The Australasian Students' Song Book

The Australasian Students' Song Book

"The Australasian Students' Song Book": Published for the Song Book Board by George Robertson & Co. Pty., Ltd., Melbourne, Sydney, Adelaide and Brisbane. Whitcombe & Tombs, and S. & W. Mackay. Price, 3/6.

When we sing in joyful and tuneless unison that Professor X's waistcoat is of a resplendent hue, or that page 28 Professor Z's boots present a large if unpolished surface, we are singing songs of the moment, and their fate is a merited oblivion. But much of the Capping Song Literature that appears annually is deserving of something better than to die with the passing of the year.

This fact has been recognised by the Editors of the Australasian Students' Song Book, and in selecting and bringing together the best songs of all the Universities throughout Australia and New Zealand they have produced a volume whose merits more than justify their enterprise.

Besides the University Songs, the collection contains the songs of Schools and Training Colleges, and, like the Scottish Students' Song Book, a number of the most popular general songs, from "Mary had a William Coat" and "Clementine," down to "Scots Wha ha'e."

New Zealand is well represented throughout: Victoria College by work from the pens of such notorious Capping Songsters as Professor Brown, and Messrs. S. S. Mackenzie and F. A. de la Mare.

What pleases us greatly about this book is that it brings vividly before our minds the fact that we students, at whatever University we may be, are all members of one vast and happy fraternity. The same joys delight us; the same trials oppress us; and the same jaded laugh greets the same professorial jest. Most of us have

"—made love to the cosine of Beta,
(An undergrad never is shy),
We've ne'er been afraid of a Theta,
We've battened full oft upon Pi"

as they apparently do in Sydney.
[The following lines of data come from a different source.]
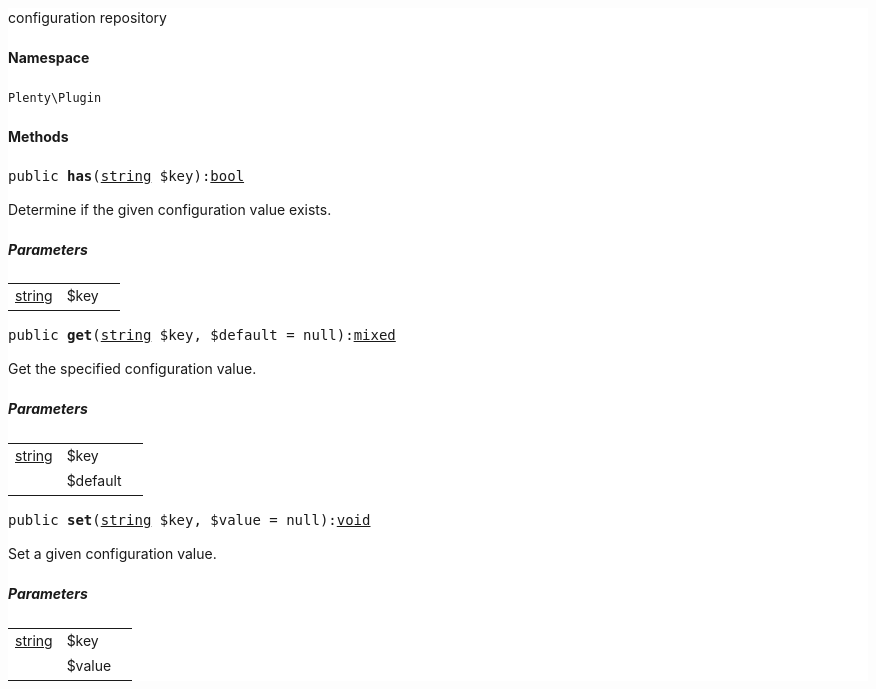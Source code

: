 configuration repository


#### Namespace

`Plenty\Plugin`





#### Methods

<pre>public <strong>has</strong>(<a target="_blank" href="http://php.net/string">string</a> $key):<a target="_blank" href="http://php.net/bool">bool</a></pre>

    
Determine if the given configuration value exists.
    
##### <strong>Parameters</strong>
    
<table class="table table-condensed">    <tr>
        <td><a target="_blank" href="http://php.net/string">string</a></td>
        <td>$key</td>
        <td></td>
    </tr>
</table>


<pre>public <strong>get</strong>(<a target="_blank" href="http://php.net/string">string</a> $key, $default = null):<a target="_blank" href="http://php.net/mixed">mixed</a></pre>

    
Get the specified configuration value.
    
##### <strong>Parameters</strong>
    
<table class="table table-condensed">    <tr>
        <td><a target="_blank" href="http://php.net/string">string</a></td>
        <td>$key</td>
        <td></td>
    </tr>
    <tr>
        <td><a href="miscellaneous#miscellaneous__"></a>
</td>
        <td>$default</td>
        <td></td>
    </tr>
</table>


<pre>public <strong>set</strong>(<a target="_blank" href="http://php.net/string">string</a> $key, $value = null):<a href="miscellaneous#miscellaneous__void">void</a>
</pre>

    
Set a given configuration value.
    
##### <strong>Parameters</strong>
    
<table class="table table-condensed">    <tr>
        <td><a target="_blank" href="http://php.net/string">string</a></td>
        <td>$key</td>
        <td></td>
    </tr>
    <tr>
        <td><a href="miscellaneous#miscellaneous__"></a>
</td>
        <td>$value</td>
        <td></td>
    </tr>
</table>
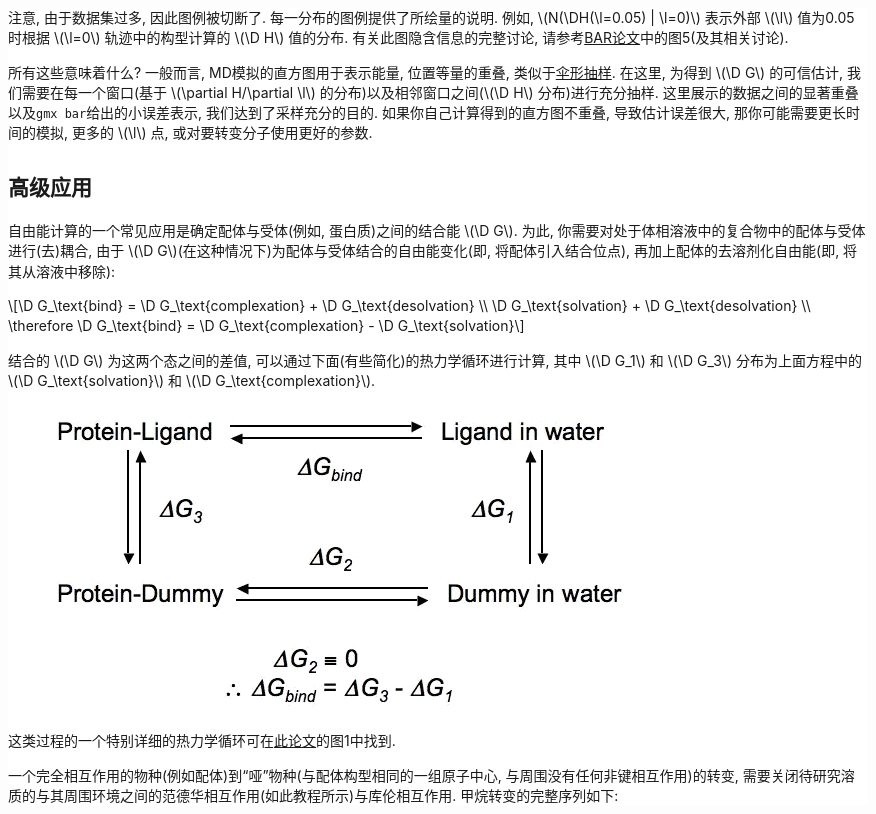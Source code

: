 <p>注意, 由于数据集过多, 因此图例被切断了. 每一分布的图例提供了所绘量的说明. 例如, <span class="math">\(N(\DH(\l=0.05) | \l=0)\)</span> 表示外部 <span class="math">\(\l\)</span> 值为0.05时根据 <span class="math">\(\l=0\)</span> 轨迹中的构型计算的 <span class="math">\(\D H\)</span> 值的分布. 有关此图隐含信息的完整讨论, 请参考<a href="http://dx.doi.org/10.1016/0021-9991%2876%2990078-4">BAR论文</a>中的图5(及其相关讨论).</p>

<p>所有这些意味着什么? 一般而言, MD模拟的直方图用于表示能量, 位置等量的重叠, 类似于<a href="http://jerkwin.github.io/9999/10/31/GROMACS%E4%B8%AD%E6%96%87%E6%95%99%E7%A8%8B/#TOC1.7.4">伞形抽样</a>. 在这里, 为得到 <span class="math">\(\D G\)</span> 的可信估计, 我们需要在每一个窗口(基于 <span class="math">\(\partial H/\partial \l\)</span> 的分布)以及相邻窗口之间(<span class="math">\(\D H\)</span> 分布)进行充分抽样. 这里展示的数据之间的显著重叠以及<code>gmx bar</code>给出的小误差表示, 我们达到了采样充分的目的. 如果你自己计算得到的直方图不重叠, 导致估计误差很大, 那你可能需要更长时间的模拟, 更多的 <span class="math">\(\l\)</span> 点, 或对要转变分子使用更好的参数.</p>

## 高级应用

<p>自由能计算的一个常见应用是确定配体与受体(例如, 蛋白质)之间的结合能 <span class="math">\(\D G\)</span>. 为此, 你需要对处于体相溶液中的复合物中的配体与受体进行(去)耦合, 由于 <span class="math">\(\D G\)</span>(在这种情况下)为配体与受体结合的自由能变化(即, 将配体引入结合位点), 再加上配体的去溶剂化自由能(即, 将其从溶液中移除):</p>

<p><span class="math">\[\D G_\text{bind} = \D G_\text{complexation} + \D G_\text{desolvation} \\
\D G_\text{solvation} + \D G_\text{desolvation} \\
\therefore \D G_\text{bind} = \D G_\text{complexation} - \D G_\text{solvation}\]</span></p>

<p>结合的 <span class="math">\(\D G\)</span> 为这两个态之间的差值, 可以通过下面(有些简化)的热力学循环进行计算, 其中 <span class="math">\(\D G_1\)</span> 和 <span class="math">\(\D G_3\)</span> 分布为上面方程中的 <span class="math">\(\D G_\text{solvation}\)</span> 和 <span class="math">\(\D G_\text{complexation}\)</span>.</p>

<figure>
<img src="/GMX/GMXtut-6_ti_cycle.jpg" alt="" />
<figcaption></figcaption></figure>

<p>这类过程的一个特别详细的热力学循环可在<a href="http://dx.doi.org/10.1063/1.2221683">此论文</a>的图1中找到.</p>

<p>一个完全相互作用的物种(例如配体)到&#8220;哑&#8221;物种(与配体构型相同的一组原子中心, 与周围没有任何非键相互作用)的转变, 需要关闭待研究溶质的与其周围环境之间的范德华相互作用(如此教程所示)与库伦相互作用. 甲烷转变的完整序列如下:</p>
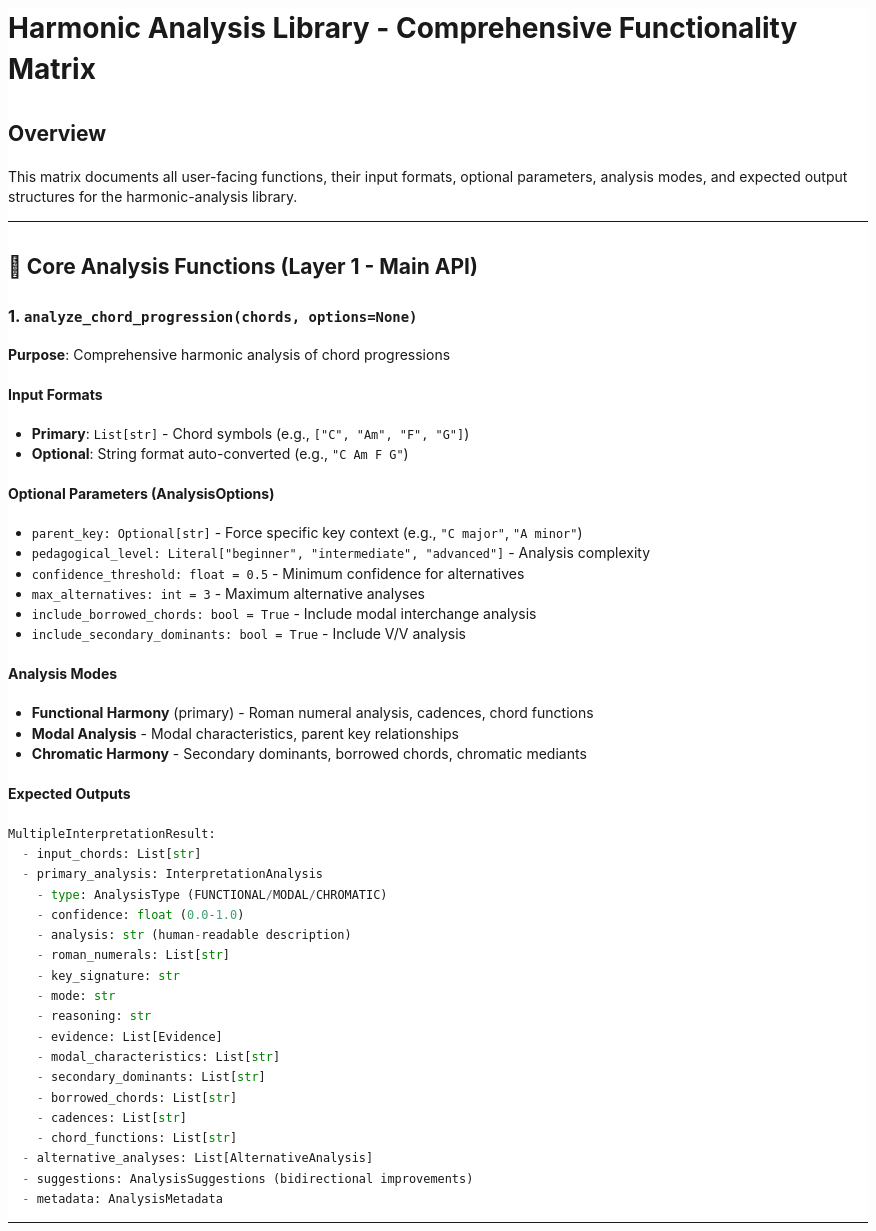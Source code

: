# Harmonic Analysis Library - Comprehensive Functionality Matrix

## Overview
This matrix documents all user-facing functions, their input formats, optional parameters, analysis modes, and expected output structures for the harmonic-analysis library.

---

## 🎯 Core Analysis Functions (Layer 1 - Main API)

### 1. `analyze_chord_progression(chords, options=None)`
**Purpose**: Comprehensive harmonic analysis of chord progressions

#### Input Formats
- **Primary**: `List[str]` - Chord symbols (e.g., `["C", "Am", "F", "G"]`)
- **Optional**: String format auto-converted (e.g., `"C Am F G"`)

#### Optional Parameters (AnalysisOptions)
- `parent_key: Optional[str]` - Force specific key context (e.g., `"C major"`, `"A minor"`)
- `pedagogical_level: Literal["beginner", "intermediate", "advanced"]` - Analysis complexity
- `confidence_threshold: float = 0.5` - Minimum confidence for alternatives
- `max_alternatives: int = 3` - Maximum alternative analyses
- `include_borrowed_chords: bool = True` - Include modal interchange analysis
- `include_secondary_dominants: bool = True` - Include V/V analysis

#### Analysis Modes
- **Functional Harmony** (primary) - Roman numeral analysis, cadences, chord functions
- **Modal Analysis** - Modal characteristics, parent key relationships
- **Chromatic Harmony** - Secondary dominants, borrowed chords, chromatic mediants

#### Expected Outputs
```python
MultipleInterpretationResult:
  - input_chords: List[str]
  - primary_analysis: InterpretationAnalysis
    - type: AnalysisType (FUNCTIONAL/MODAL/CHROMATIC)
    - confidence: float (0.0-1.0)
    - analysis: str (human-readable description)
    - roman_numerals: List[str]
    - key_signature: str
    - mode: str
    - reasoning: str
    - evidence: List[Evidence]
    - modal_characteristics: List[str]
    - secondary_dominants: List[str]
    - borrowed_chords: List[str]
    - cadences: List[str]
    - chord_functions: List[str]
  - alternative_analyses: List[AlternativeAnalysis]
  - suggestions: AnalysisSuggestions (bidirectional improvements)
  - metadata: AnalysisMetadata
```

---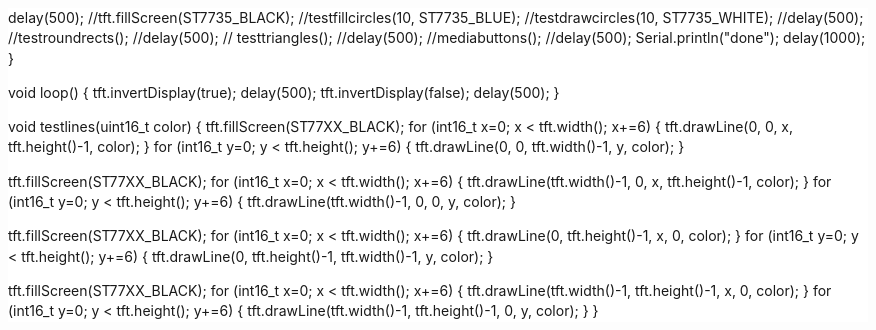   delay(500);
  //tft.fillScreen(ST7735_BLACK);
  //testfillcircles(10, ST7735_BLUE);
  //testdrawcircles(10, ST7735_WHITE);
  //delay(500);
  //testroundrects();
  //delay(500);
  // testtriangles();
  //delay(500);
  //mediabuttons();
  //delay(500);
  Serial.println("done");
  delay(1000);
}

void loop() {
tft.invertDisplay(true);
delay(500);
tft.invertDisplay(false);
delay(500);
}



void testlines(uint16_t color) {
  tft.fillScreen(ST77XX_BLACK);
  for (int16_t x=0; x < tft.width(); x+=6) {
    tft.drawLine(0, 0, x, tft.height()-1, color);
  }
  for (int16_t y=0; y < tft.height(); y+=6) {
    tft.drawLine(0, 0, tft.width()-1, y, color);
  }

  tft.fillScreen(ST77XX_BLACK);
  for (int16_t x=0; x < tft.width(); x+=6) {
    tft.drawLine(tft.width()-1, 0, x, tft.height()-1, color);
  }
  for (int16_t y=0; y < tft.height(); y+=6) {
    tft.drawLine(tft.width()-1, 0, 0, y, color);
  }

  tft.fillScreen(ST77XX_BLACK);
  for (int16_t x=0; x < tft.width(); x+=6) {
    tft.drawLine(0, tft.height()-1, x, 0, color);
  }
  for (int16_t y=0; y < tft.height(); y+=6) {
    tft.drawLine(0, tft.height()-1, tft.width()-1, y, color);
  }

  tft.fillScreen(ST77XX_BLACK);
  for (int16_t x=0; x < tft.width(); x+=6) {
    tft.drawLine(tft.width()-1, tft.height()-1, x, 0, color);
  }
  for (int16_t y=0; y < tft.height(); y+=6) {
    tft.drawLine(tft.width()-1, tft.height()-1, 0, y, color);
  }
}
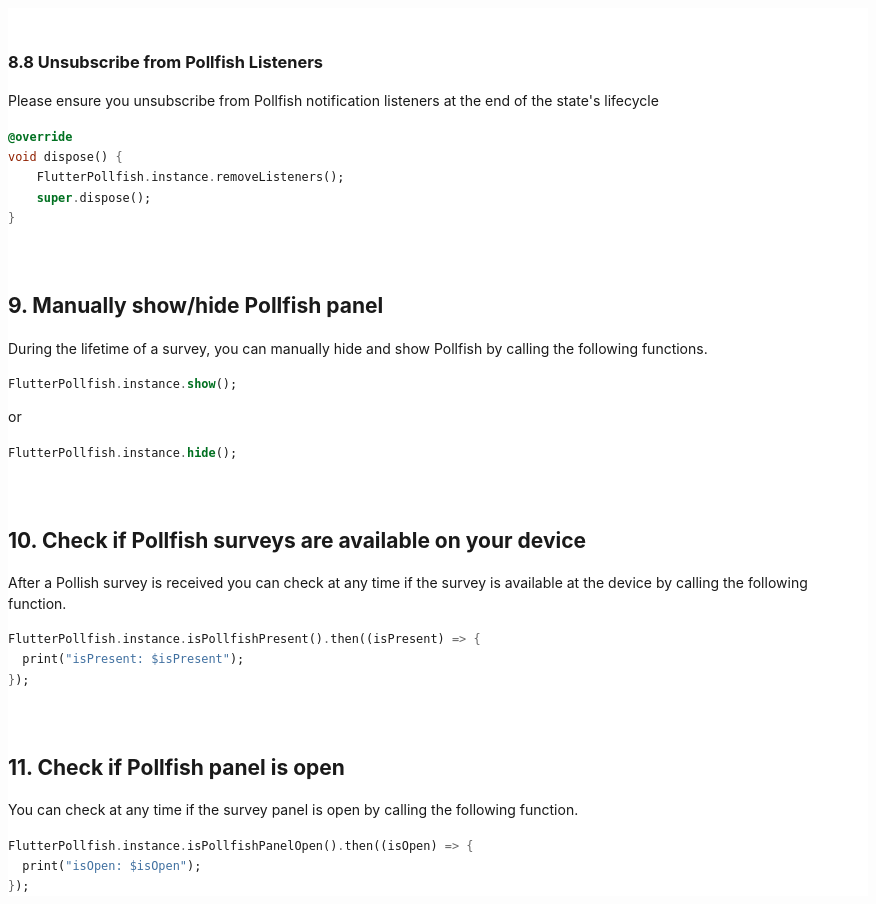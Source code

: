 <br/>

### 8.8 Unsubscribe from Pollfish Listeners

Please ensure you unsubscribe from Pollfish notification listeners at the end of the state's lifecycle

```dart
@override
void dispose() {
    FlutterPollfish.instance.removeListeners();
    super.dispose();
}
```

<br/>

## 9. Manually show/hide Pollfish panel

During the lifetime of a survey, you can manually hide and show Pollfish by calling the following functions.

```dart
FlutterPollfish.instance.show();
```

or

```dart
FlutterPollfish.instance.hide();
```

<br/>

## 10. Check if Pollfish surveys are available on your device

After a Pollish survey is received you can check at any time if the survey is available at the device by calling the following function.

```dart
FlutterPollfish.instance.isPollfishPresent().then((isPresent) => {
  print("isPresent: $isPresent");
});
```

<br/>

## 11. Check if Pollfish panel is open

You can check at any time if the survey panel is open by calling the following function.

```dart
FlutterPollfish.instance.isPollfishPanelOpen().then((isOpen) => {
  print("isOpen: $isOpen");
});
```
When we read of

"A thumping fee, rascality,
A corkscrew wig for show,
A leather lung, a rattling tongue,
And a smack of Cicero:
Strain off the sense and make it dense
With logic too fine to see,
Encase when fried in an elephant's hide
And bow to your LL.B."

we have a dim and dark suspicion that this recipe is not peculiar to the Sydney Varsity Cookery Book. While

"These are the notes the Professor embodied
To use in his lectures, when once he'd studied
In an English translation, the explanation—
An awfully cute 'un—the learned Teuton
page 29 Evolved of the Dane who was not quite sane,
Who appears in the play that Bill wrote"

makes us feel that Canterbury College and we are old friends.

The School songs are a gathering passing fair, and, like all their tribe, contain an abundance of immaculate sentiment.

However, quotation and description can give no adequate idea of the excellence of the collection before us, and we confidently recommend all students, alike those who enjoy a good song at a merry gathering and those who look on the literary aspect alone, to purchase the book without delay.

For our part, we offer the members of the Song Book Board and their Chairman, Dr. F. A Todd, of Sydney University, congratulations on having filled a long-felt want in so successful a manner.